== Segment start ==
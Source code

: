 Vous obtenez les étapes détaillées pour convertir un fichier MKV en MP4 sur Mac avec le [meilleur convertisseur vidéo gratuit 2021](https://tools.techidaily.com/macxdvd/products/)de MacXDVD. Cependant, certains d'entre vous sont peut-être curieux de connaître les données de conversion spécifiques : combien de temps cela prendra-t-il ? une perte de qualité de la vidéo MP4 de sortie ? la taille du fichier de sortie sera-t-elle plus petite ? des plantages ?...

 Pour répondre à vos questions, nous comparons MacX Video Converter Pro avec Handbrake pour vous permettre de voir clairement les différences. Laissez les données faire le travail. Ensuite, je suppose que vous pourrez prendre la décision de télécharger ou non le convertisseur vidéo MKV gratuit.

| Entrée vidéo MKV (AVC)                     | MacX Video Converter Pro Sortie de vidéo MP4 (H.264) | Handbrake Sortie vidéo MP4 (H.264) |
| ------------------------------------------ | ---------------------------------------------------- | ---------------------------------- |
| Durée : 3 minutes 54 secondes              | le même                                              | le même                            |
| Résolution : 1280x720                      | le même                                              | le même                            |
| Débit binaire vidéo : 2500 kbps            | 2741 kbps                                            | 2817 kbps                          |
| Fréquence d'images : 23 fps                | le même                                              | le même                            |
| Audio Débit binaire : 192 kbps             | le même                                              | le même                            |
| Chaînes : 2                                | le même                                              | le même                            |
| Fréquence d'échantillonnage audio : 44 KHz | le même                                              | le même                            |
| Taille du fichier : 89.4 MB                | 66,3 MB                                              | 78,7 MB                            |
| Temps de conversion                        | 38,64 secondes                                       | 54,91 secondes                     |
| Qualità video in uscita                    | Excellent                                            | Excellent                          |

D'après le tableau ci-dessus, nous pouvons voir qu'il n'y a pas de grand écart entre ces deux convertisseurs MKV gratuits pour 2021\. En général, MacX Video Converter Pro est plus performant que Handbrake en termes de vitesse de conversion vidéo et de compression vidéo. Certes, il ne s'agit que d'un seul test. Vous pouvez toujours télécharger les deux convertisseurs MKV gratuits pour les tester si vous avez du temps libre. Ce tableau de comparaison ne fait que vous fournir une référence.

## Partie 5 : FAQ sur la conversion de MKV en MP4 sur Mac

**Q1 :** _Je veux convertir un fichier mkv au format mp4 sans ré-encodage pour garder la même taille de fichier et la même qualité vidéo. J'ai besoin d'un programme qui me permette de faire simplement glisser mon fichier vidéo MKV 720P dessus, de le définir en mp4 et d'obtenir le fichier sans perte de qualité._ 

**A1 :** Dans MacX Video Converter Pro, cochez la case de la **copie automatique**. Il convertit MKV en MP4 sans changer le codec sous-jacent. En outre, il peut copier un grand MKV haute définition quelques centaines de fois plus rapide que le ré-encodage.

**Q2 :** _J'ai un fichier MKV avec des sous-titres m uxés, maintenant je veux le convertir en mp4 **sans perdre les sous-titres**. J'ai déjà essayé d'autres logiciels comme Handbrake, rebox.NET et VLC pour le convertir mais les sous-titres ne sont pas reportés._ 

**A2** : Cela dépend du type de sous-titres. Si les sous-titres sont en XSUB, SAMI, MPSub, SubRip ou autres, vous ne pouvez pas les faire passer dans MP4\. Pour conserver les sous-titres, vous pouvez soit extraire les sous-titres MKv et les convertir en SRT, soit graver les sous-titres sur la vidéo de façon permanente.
== Segment end ==
▸ **YOUR OBJECTIVE**: Output the line holding "sont pas reportés._", then every later line through the end of the records above, exactly as given and nothing else.

▸ **SOLUTION TO THIS TASK**:
**Q2 :** _J'ai un fichier MKV avec des sous-titres m uxés, maintenant je veux le convertir en mp4 **sans perdre les sous-titres**. J'ai déjà essayé d'autres logiciels comme Handbrake, rebox.NET et VLC pour le convertir mais les sous-titres ne sont pas reportés._ 

**A2** : Cela dépend du type de sous-titres. Si les sous-titres sont en XSUB, SAMI, MPSub, SubRip ou autres, vous ne pouvez pas les faire passer dans MP4\. Pour conserver les sous-titres, vous pouvez soit extraire les sous-titres MKv et les convertir en SRT, soit graver les sous-titres sur la vidéo de façon permanente.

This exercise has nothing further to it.